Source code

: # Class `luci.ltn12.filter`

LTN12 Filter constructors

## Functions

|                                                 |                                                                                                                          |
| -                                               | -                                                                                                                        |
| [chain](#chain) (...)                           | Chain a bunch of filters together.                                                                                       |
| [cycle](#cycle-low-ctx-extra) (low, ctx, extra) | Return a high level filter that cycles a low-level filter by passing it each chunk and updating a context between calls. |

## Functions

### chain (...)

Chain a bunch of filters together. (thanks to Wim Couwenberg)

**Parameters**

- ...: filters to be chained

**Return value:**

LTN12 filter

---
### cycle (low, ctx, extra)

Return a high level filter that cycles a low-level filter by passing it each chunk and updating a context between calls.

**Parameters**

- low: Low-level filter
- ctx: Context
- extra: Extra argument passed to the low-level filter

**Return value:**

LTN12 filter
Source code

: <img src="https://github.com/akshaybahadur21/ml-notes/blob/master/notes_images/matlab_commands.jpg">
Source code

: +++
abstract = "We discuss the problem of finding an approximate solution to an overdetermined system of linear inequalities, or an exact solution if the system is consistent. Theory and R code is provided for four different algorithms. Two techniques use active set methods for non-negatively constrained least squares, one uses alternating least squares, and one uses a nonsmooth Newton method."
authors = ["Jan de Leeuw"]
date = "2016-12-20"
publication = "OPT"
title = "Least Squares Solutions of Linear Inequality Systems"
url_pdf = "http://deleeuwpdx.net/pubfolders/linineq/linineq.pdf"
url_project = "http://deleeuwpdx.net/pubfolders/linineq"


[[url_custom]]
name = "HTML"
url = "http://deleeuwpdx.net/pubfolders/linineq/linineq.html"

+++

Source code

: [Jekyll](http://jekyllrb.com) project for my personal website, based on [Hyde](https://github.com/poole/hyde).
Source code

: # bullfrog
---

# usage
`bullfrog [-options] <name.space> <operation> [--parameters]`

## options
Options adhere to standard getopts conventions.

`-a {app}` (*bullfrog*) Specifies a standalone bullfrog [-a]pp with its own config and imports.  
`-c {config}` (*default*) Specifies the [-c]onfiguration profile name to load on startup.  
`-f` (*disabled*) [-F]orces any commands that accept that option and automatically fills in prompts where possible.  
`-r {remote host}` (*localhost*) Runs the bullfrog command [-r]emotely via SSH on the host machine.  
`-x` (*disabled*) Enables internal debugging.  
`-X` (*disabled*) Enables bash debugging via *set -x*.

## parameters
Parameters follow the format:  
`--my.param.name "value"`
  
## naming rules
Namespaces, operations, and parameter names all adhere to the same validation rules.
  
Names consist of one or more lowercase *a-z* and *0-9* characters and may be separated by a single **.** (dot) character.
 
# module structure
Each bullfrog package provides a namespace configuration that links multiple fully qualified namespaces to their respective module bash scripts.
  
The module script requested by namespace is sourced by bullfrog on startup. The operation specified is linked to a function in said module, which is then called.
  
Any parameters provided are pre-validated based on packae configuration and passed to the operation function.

* * * * * * * * *

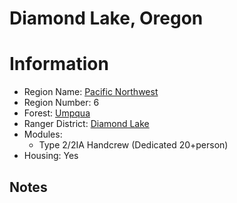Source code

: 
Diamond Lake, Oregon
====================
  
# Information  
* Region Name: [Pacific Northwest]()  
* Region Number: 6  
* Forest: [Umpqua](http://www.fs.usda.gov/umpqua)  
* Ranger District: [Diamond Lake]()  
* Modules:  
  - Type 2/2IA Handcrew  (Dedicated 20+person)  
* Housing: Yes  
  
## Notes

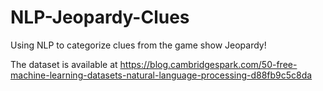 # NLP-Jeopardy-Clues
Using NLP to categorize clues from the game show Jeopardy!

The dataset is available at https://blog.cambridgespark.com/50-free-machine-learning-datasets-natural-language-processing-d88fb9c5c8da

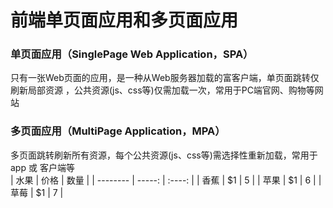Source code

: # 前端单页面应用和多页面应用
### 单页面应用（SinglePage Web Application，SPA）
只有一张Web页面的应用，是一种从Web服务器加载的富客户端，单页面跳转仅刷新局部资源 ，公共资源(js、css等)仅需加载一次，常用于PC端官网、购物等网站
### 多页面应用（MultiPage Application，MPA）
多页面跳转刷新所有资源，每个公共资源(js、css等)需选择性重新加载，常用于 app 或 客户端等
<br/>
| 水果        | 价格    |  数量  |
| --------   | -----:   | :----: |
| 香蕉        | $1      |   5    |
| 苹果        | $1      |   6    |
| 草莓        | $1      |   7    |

* * * * * * * * *

WORK TO BE COMPLETED:
Retype the portion of the data above that starts on the line with "# module structure" and finishes on the line with "Any parameters provided", including both of those lines.

RESPONSE:
# module structure
Each bullfrog package provides a namespace configuration that links multiple fully qualified namespaces to their respective module bash scripts.
  
The module script requested by namespace is sourced by bullfrog on startup. The operation specified is linked to a function in said module, which is then called.
  
Any parameters provided are pre-validated based on packae configuration and passed to the operation function.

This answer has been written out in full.